With populations already collapsing in Eastern Europe, nations are taking notice. Russia is losing 700,000 people per year, and if this trend continues, her population will be halved by 2050. The Putin government’s response is to pay citizens $9,000 per child, $140 per month, and 40 percent of salary to stay home. It’s not working. Demographic Winter also tells us that the “Swedish model,” with its all-encompassing nanny state, isn’t working. As Russian sociologist Viktor Medkov said, “Economic solutions won’t fix these problems.”
So, what will? Phillip Longman, a man self-described as “not churched” and part of a “progressive, secular think tank,” prescribes a rather “unprogressive” cure. The facts demand, he suggests, a return to tradition, to a system that persuaded both men and women to have children and take care of them. He calls it “patriarchy, properly understood.”

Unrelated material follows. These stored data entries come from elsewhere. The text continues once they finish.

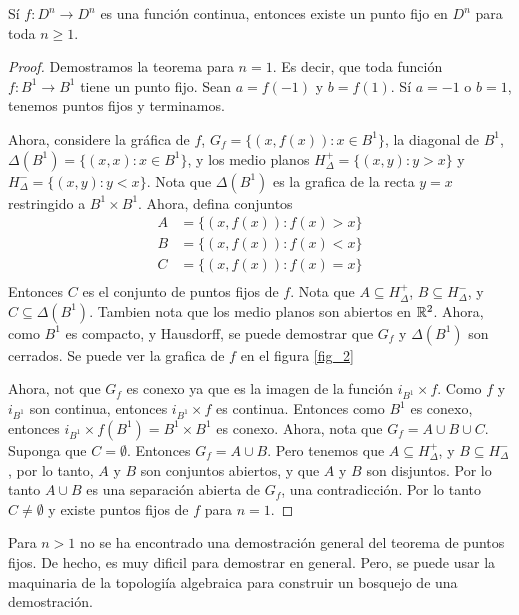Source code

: \begin{theorem}\label{thm_1}
    S\'i $f:D^n \rightarrow D^n$ es una funci\'on continua, entonces existe un
    punto fijo en $D^n$ para toda $n \geq 1$.
\end{theorem}
\begin{proof}
    Demostramos la teorema para $n=1$. Es decir, que toda funci\'on  $f:B^1
    \rightarrow B^1$ tiene un punto fijo. Sean $a=f(-1)$ y $b=f(1)$. S\'i $a=-1$ o
    $b=1$, tenemos puntos fijos y terminamos.

    Ahora, considere la gr\'afica de $f$,  $G_f=\{(x,f(x)) : x \in B^1\}$, la
    diagonal de $B^1$, $\Delta(B^1)=\{(x,x) : x \in B^1\}$, y los medio planos
    $H^+_\Delta=\{(x,y) : y>x\}$ y $H^-_\Delta=\{(x,y) : y<x\}$. Nota que
    $\Delta(B^1)$ es la grafica de la recta $y=x$ restringido a $B^1 \times B^1$.
    Ahora, defina conjuntos
    \begin{align*}
        A   &=      \{(x,f(x)) : f(x)>x\} \\
        B   &=      \{(x,f(x)) : f(x)<x\} \\
        C   &=      \{(x,f(x)) : f(x)=x\} \\
    \end{align*}
    Entonces $C$ es el conjunto de puntos fijos de $f$. Nota que $A \subseteq
    H^+_\Delta$,  $B \subseteq H^-_\Delta$, y $C \subseteq \Delta(B^1)$. Tambien
    nota que los medio planos son abiertos en
    $\mathbb{R}^2$. Ahora, como  $B^1$ es compacto, y Hausdorff, se puede demostrar que
    $G_f$ y  $\Delta(B^1)$ son cerrados. Se puede ver la grafica de $f$ en el
    figura \ref{fig_2}

    Ahora, not que $G_f$ es conexo ya que es la imagen de la funci\'on $i_{B^1}
    \times f$. Como  $f$ y  $i_{B^1}$ son continua, entonces  $i_{B^1} \times f$
    es continua. Entonces como  $B^1$ es conexo, entonces $i_{B^1} \times
    f(B^1)=B^1 \times B^1$ es conexo. Ahora, nota que $G_f=A \cup B \cup C$.
    Suponga que $C=\emptyset$. Entonces  $G_f=A \cup B$. Pero tenemos que $A
    \subseteq H^+_\Delta$, y $B \subseteq H^-_\Delta$, por lo tanto, $A$ y  $B$
    son conjuntos abiertos, y que  $A$  y $B$ son disjuntos. Por lo tanto $A \cup
    B$ es una separaci\'on abierta de  $G_f$, una contradicci\'on. Por lo tanto
    $C \neq \emptyset$ y existe puntos fijos de  $f$ para $n=1$.
\end{proof}
\begin{remark}
    Para $n > 1$ no se ha encontrado una demostraci\'on general del teorema de
    puntos fijos. De hecho, es muy dificil para demostrar en general. Pero, se
    puede usar la maquinaria de la topologi\'ia algebraica para construir un
    bosquejo de una demostraci\'on.
\end{remark}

While Demographic Winter avoids political pronouncements, it avers that political correctness is stifling discourse, as college professors, politicians, and others kowtow to what George Orwell called those “smelly little orthodoxies” (my strident characterization). After all, the feminist, faux marriage, and other movements endeavor to devalue the traditional family, and the “people are a pox on the planet” types relish depopulation. This is why Demographic Winter is an important work. It shines light on a subject of which most are blithely unaware. One may be secular or prayerful, single or prolific, but open-minded people should find it informative and compelling, from beginning to end.